___ The records

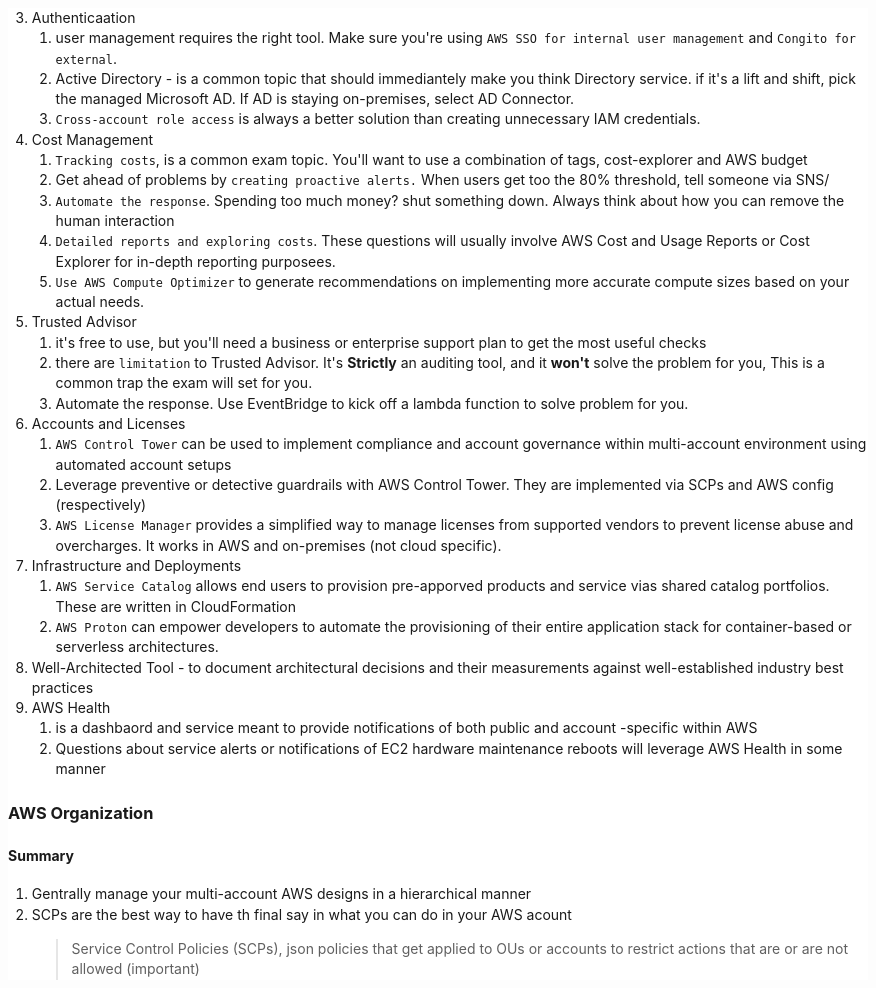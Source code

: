 3. Authenticaation
   1. user management requires the right tool. Make sure you're using `AWS SSO for internal user management` and `Congito for external`.
   2. Active Directory - is a common topic that should immediantely make you think Directory service. if it's a lift and shift, pick the managed Microsoft AD. If AD is staying on-premises, select AD Connector.
   3. `Cross-account role access` is always a better solution than creating unnecessary IAM credentials.
4. Cost Management
   1. `Tracking costs`, is a common exam topic. You'll want to use a combination of tags, cost-explorer and AWS budget
   2. Get ahead of problems by `creating proactive alerts.` When users get too the 80% threshold, tell someone via SNS/
   3. `Automate the response`. Spending too much money? shut something down. Always think about how you can remove the human interaction
   4. `Detailed reports and exploring costs`. These questions will usually involve AWS Cost and Usage Reports or Cost Explorer for in-depth reporting purposees.
   5. `Use AWS Compute Optimizer` to generate recommendations on implementing more accurate compute sizes based on your actual needs. 
5. Trusted Advisor
   1. it's free to use, but you'll need a business or enterprise support plan to get the most useful checks
   2. there are `limitation` to Trusted Advisor. It's **Strictly** an auditing tool, and it **won't** solve the problem for you, This is a common trap the exam will set for you.
   3. Automate the response. Use EventBridge to kick off a lambda function to solve problem for you.
6. Accounts and Licenses
   1. `AWS Control Tower` can be used to implement compliance and account governance within multi-account environment using automated account setups
   2. Leverage preventive or detective guardrails with AWS Control Tower. They are implemented via SCPs and AWS config (respectively)
   3. `AWS License Manager` provides a simplified way to manage licenses from supported vendors to prevent license abuse and overcharges. It works in AWS and on-premises (not cloud specific).
7. Infrastructure and Deployments
   1. `AWS Service Catalog` allows end users to provision pre-apporved products and service vias shared catalog portfolios. These are written in CloudFormation
   2. `AWS Proton` can empower developers to automate the provisioning of their entire application stack for container-based or serverless architectures.
8. Well-Architected Tool - to document architectural decisions and their measurements against well-established industry best practices
9. AWS Health 
   1.  is a dashbaord and service meant to provide notifications of both public and account -specific within AWS
   2.  Questions about service alerts or notifications of EC2 hardware maintenance reboots will leverage AWS Health in some manner

### AWS Organization
#### Summary
1. Gentrally manage your multi-account AWS designs in a hierarchical manner
2. SCPs are the best way to have th final say in what you can do in your AWS acount
    > Service Control Policies (SCPs), json policies that get applied  to OUs or accounts to restrict actions that are or are not allowed  (important)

______

Work to be completed
Restate exactly each line of the data from the one bearing "2. SCPs are" to the end, and add nothing.

Expected answer
2. SCPs are the best way to have th final say in what you can do in your AWS acount
    > Service Control Policies (SCPs), json policies that get applied  to OUs or accounts to restrict actions that are or are not allowed  (important)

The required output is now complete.